In certain circumstances, HM Revenue and Customs (HMRC) is able to “pierce the corporate veil” to make individuals personally liable for the tax debts of companies.

HMRC’s powers in this area were significantly strengthened by the Finance Act 2020. With effect from 22 July 2020, company directors, shadow directors, persons concerned in or taking part in the management of a company and participators can all be issued a “joint and several liability notice” (JSL notice) by HMRC. A JSL notice can be issued where HMRC is satisfied that it is “necessary for the protection of the revenue”, the company is subject to an insolvency procedure (or there is a serious possibility that it will become insolvent) and one of three scenarios applies. The new rules are discussed in more detail in our previous alert.

However, it is important to be aware that the new “joint and several liability for tax” rules in Finance Act 2020 are not the only rules that allow directors and other officers to be made personally liable for the unpaid taxes, and tax-related penalties, of a company. HMRC has numerous tools, under separate parts of the tax code, relating to different taxes, which enable it to collect a company’s unpaid tax debts from its officers. Equally important to note is that not all of these powers require the company to be insolvent or for there to be any deliberate avoidance action (or inaction).

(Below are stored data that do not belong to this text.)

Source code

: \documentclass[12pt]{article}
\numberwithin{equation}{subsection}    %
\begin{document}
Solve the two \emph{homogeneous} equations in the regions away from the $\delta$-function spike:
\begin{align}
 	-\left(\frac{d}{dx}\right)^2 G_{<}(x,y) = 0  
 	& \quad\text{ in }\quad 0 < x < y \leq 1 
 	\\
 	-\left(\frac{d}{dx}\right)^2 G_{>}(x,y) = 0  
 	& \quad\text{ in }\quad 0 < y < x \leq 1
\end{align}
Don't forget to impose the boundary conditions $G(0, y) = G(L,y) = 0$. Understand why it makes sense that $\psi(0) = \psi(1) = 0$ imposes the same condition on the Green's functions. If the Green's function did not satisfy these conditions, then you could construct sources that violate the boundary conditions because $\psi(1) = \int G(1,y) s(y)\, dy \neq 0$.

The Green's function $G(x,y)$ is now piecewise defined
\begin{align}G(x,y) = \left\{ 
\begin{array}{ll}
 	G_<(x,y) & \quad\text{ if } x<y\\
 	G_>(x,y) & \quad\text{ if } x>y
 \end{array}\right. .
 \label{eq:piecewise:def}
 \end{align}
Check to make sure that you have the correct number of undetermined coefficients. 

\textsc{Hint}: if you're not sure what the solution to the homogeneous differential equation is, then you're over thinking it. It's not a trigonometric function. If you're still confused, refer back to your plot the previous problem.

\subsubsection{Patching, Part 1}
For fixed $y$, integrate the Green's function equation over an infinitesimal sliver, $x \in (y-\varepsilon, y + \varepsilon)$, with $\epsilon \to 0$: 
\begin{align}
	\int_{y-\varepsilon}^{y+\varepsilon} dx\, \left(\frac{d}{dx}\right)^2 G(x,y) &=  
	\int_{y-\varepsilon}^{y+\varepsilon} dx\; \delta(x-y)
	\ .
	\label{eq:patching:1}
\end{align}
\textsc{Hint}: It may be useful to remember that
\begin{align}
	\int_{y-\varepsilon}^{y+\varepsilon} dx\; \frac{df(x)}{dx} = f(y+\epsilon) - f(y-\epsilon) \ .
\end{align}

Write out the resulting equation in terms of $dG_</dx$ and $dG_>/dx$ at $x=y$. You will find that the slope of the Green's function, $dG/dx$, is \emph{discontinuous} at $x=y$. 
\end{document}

This note briefly outlines the main circumstances in which directors can be held to be personally liable for the unpaid taxes of a company.

This note should not be relied on as legal advice. Should you require advice in relation to your own specific circumstances then please contact one of our team whose contact details are at the end of this guide.

Pay as You Earn (PAYE)

HMRC has the power to recover amounts of income tax, which has been under-deducted by an employer (under the PAYE rules), plus interest and penalties, directly from the employee (including directors and other office holders) to which the under-deduction relates.

Strictly, the power arises in two circumstances: first, where the employer took reasonable care to comply with PAYE and the failure to deduct the excess was due to an error made in good faith (in which case, recovery can be made from the employer or the employee); and, second, where HMRC considers the employee has received relevant payments knowing that the employer wilfully failed to deduct the amount of tax (in which case, recovery is made from the employee only).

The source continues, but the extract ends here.